In questo contesto in piena evoluzione, tornano così di attualità le riflessioni e le preoccupazioni che muovevano Colonna di Paliano e Spinelli: oggi come allora senza una precisa attenzione alle implicazioni territoriali dei nuovi investimenti, le ricadute in termini di divari regionali sono evidenti; oggi come allora politica industriale e politica territoriale debbono andare insieme. E che sia un «incastro» attualissimo lo dimostra l’esperienza degli Stati Uniti, che in questo revival della politica industriale stanno giocando un ruolo da protagonisti con iniziative come il Chips Act e l’Inflation Reduction Act, in cui è attribuita specifica attenzione ad investimenti «lontani» dai tradizionali centri di innovazione, così da distribuire crescita e conoscenza sull’intero territorio statunitense. Come ha detto recentemente il Presidente Biden: «Non lasciamo nessuno indietro, investiamo in tutta l’America, nell’entroterra e da costa a costa».
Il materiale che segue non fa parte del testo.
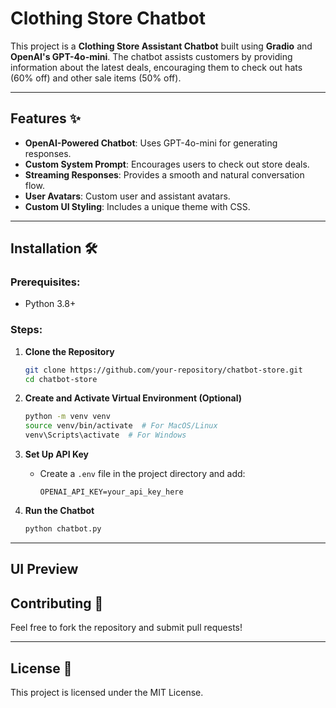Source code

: # Clothing Store Chatbot

This project is a **Clothing Store Assistant Chatbot** built using **Gradio** and **OpenAI's GPT-4o-mini**. The chatbot assists customers by providing information about the latest deals, encouraging them to check out hats (60% off) and other sale items (50% off).

---

## Features ✨

- **OpenAI-Powered Chatbot**: Uses GPT-4o-mini for generating responses.
- **Custom System Prompt**: Encourages users to check out store deals.
- **Streaming Responses**: Provides a smooth and natural conversation flow.
- **User Avatars**: Custom user and assistant avatars.
- **Custom UI Styling**: Includes a unique theme with CSS.

---

## Installation 🛠️

### Prerequisites:

- Python 3.8+

### Steps:

1. **Clone the Repository**

   ```bash
   git clone https://github.com/your-repository/chatbot-store.git
   cd chatbot-store
   ```

2. **Create and Activate Virtual Environment (Optional)**

   ```bash
   python -m venv venv
   source venv/bin/activate  # For MacOS/Linux
   venv\Scripts\activate  # For Windows
   ```

3. **Set Up API Key**

   - Create a `.env` file in the project directory and add:
     ```
     OPENAI_API_KEY=your_api_key_here
     ```

4. **Run the Chatbot**
   ```bash
   python chatbot.py
   ```

---

## UI Preview

## Contributing 🤝

Feel free to fork the repository and submit pull requests!

---

## License 📜

This project is licensed under the MIT License.
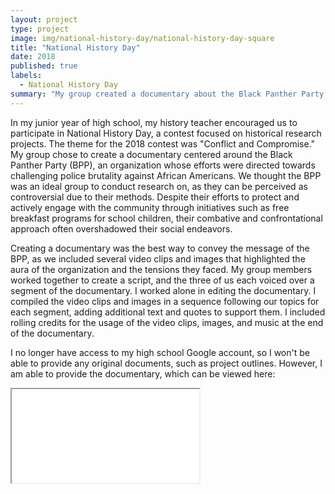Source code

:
 ```yaml
---
layout: project
type: project
image: img/national-history-day/national-history-day-square
title: "National History Day"
date: 2018
published: true
labels:
  - National History Day
summary: "My group created a documentary about the Black Panther Party."
---
```


In my junior year of high school, my history teacher encouraged us to participate in National History Day, a contest focused on historical research projects. The theme for the 2018 contest was "Conflict and Compromise." My group chose to create a documentary centered around the Black Panther Party (BPP), an organization whose efforts were directed towards challenging police brutality against African Americans. We thought the BPP was an ideal group to conduct research on, as they can be perceived as controversial due to their methods. Despite their efforts to protect and actively engage with the community through initiatives such as free breakfast programs for school children, their combative and confrontational approach often overshadowed their social endeavors.

Creating a documentary was the best way to convey the message of the BPP, as we included several video clips and images that highlighted the aura of the organization and the tensions they faced. My group members worked together to create a script, and the three of us each voiced over a segment of the documentary. I worked alone in editing the documentary. I compiled the video clips and images in a sequence following our topics for each segment, adding additional text and quotes to support them. I included rolling credits for the usage of the video clips, images, and music at the end of the documentary.

I no longer have access to my high school Google account, so I won't be able to provide any original documents, such as project outlines. However, I am able to provide the documentary, which can be viewed here:

<div class="ratio ratio-4x3 my-4">
  <iframe src="[https://youtu.be/cRL6TViREoU](https://youtu.be/cRL6TViREoU?si=lBlk6_p1OHhmmgqV)" 
          title="Conflict and Compromise: The Black Panther Party" 
          allowfullscreen>
  </iframe>
</div>
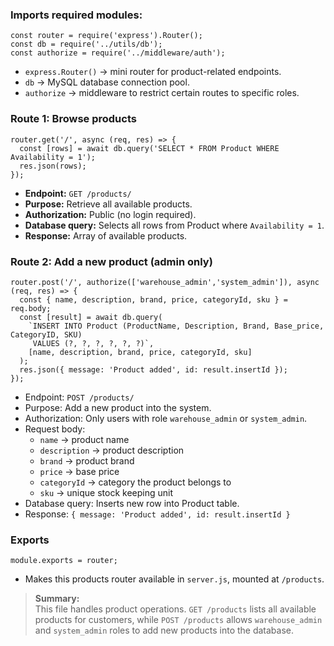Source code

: ### Imports required modules:
```
const router = require('express').Router();
const db = require('../utils/db');
const authorize = require('../middleware/auth');
```

- `express.Router()` → mini router for product-related endpoints.
- `db` → MySQL database connection pool.
- `authorize` → middleware to restrict certain routes to specific roles.

### Route 1: Browse products
```
router.get('/', async (req, res) => {
  const [rows] = await db.query('SELECT * FROM Product WHERE Availability = 1');
  res.json(rows);
});
```

- **Endpoint:** `GET /products/`
- **Purpose:** Retrieve all available products.
- **Authorization:** Public (no login required).
- **Database query:** Selects all rows from Product where `Availability = 1`.
- **Response:** Array of available products.

### Route 2: Add a new product (admin only)
```
router.post('/', authorize(['warehouse_admin','system_admin']), async (req, res) => {
  const { name, description, brand, price, categoryId, sku } = req.body;
  const [result] = await db.query(
    `INSERT INTO Product (ProductName, Description, Brand, Base_price, CategoryID, SKU) 
     VALUES (?, ?, ?, ?, ?, ?)`,
    [name, description, brand, price, categoryId, sku]
  );
  res.json({ message: 'Product added', id: result.insertId });
});
```

- Endpoint: `POST /products/`
- Purpose: Add a new product into the system.
- Authorization: Only users with role `warehouse_admin` or `system_admin`.
- Request body:
  - `name` → product name
  - `description` → product description
  - `brand` → product brand
  - `price` → base price
  - `categoryId` → category the product belongs to
  - `sku` → unique stock keeping unit
- Database query: Inserts new row into Product table.
- Response: `{ message: 'Product added', id: result.insertId }`

### Exports
```
module.exports = router;
```

- Makes this products router available in `server.js`, mounted at `/products`.

>**Summary:**\
This file handles product operations. `GET /products` lists all available products for customers, while `POST /products` allows `warehouse_admin` and `system_admin` roles to add new products into the database.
D’altra parte, è un tema ben chiaro alla stessa Europa. Basti pensare al Pnrr che ha al proprio «centro» il valore della coesione e che richiama esplicitamente i processi di industrializzazione e di reindustrializzazione e all’attenzione con cui la Commissione segue l’innovation divide tra le diverse regioni europee, uno dei punti di maggiore preoccupazione di questi anni.
Passando a temi più concreti, su questa strada che inevitabilmente tocca il nostro Mezzogiorno, già oggi ci sono esempi di come tenere insieme Europa, industria e riequilibrio territoriale: è il caso dello stabilimento della Faam a Teverola, che diverrà una gigafactory per produrre batterie al litio nell’ambito del programma IPCEI; di STMicroelectronics, che, grazie alle risorse del Pnrr e alle possibilità del Chips Act, sta innovando la propria capacità di produrre microprocessori di ultima generazione a Catania; dell’Enel, che con importanti risorse europee, sta terminando a Catania uno stabilimento europeo di pannelli fotovoltaici di ultima generazione che, già nel 2024, sarà il più grande d’Europa.
Esempi chiari di come questo rilancio della politica industriale europea possa aprire possibilità molto concrete per il Mezzogiorno. La strada per uno «sviluppo armonioso» del nostro territorio passa quindi da punti ben precisi: assicurarsi che il 40% delle risorse del Pnrr arrivino effettivamente all’economia meridionale; verificare e monitorare l’attuazione dei progetti infrastrutturali; definire una strategia industriale per il Sud capace di innestarsi in quella europea; utilizzare al meglio tutti gli strumenti a disposizione - a partire dai contratti di sviluppo, funzionali ad attrarre verso il Sud del Paese le imprese innovative con vocazione green e digitale; sostenere lo sviluppo di un mercato del capitale di rischio efficiente, che sia capace di trasformare in startup le idee che nascono dal mondo della ricerca e dell’Università, con specifica attenzione agli Ecosistemi dell’innovazione finanziati dal Pnrr al Sud.
Se sono queste alcune delle «cose da fare», c’è un punto da avere ben chiaro: non c’è tempo da perdere. Sia a livello globale, per gli incentivi messi a diposizione dalla «Bidenomics», sia a livello europeo, per il concorrere di Pnrr, Fondi di coesione e di un’applicazione della normativa in materia di aiuti di Stato favorevole agli investimenti «green», siamo in una fase di accelerazione negli investimenti strategici per le industrie del futuro. In parallelo - sotterranea ma durissima, come testimoniano le eco dei negoziati tra amministrazioni e industrie - è in corso una «partita» territoriale per attirarli. Non si può restare a guardare.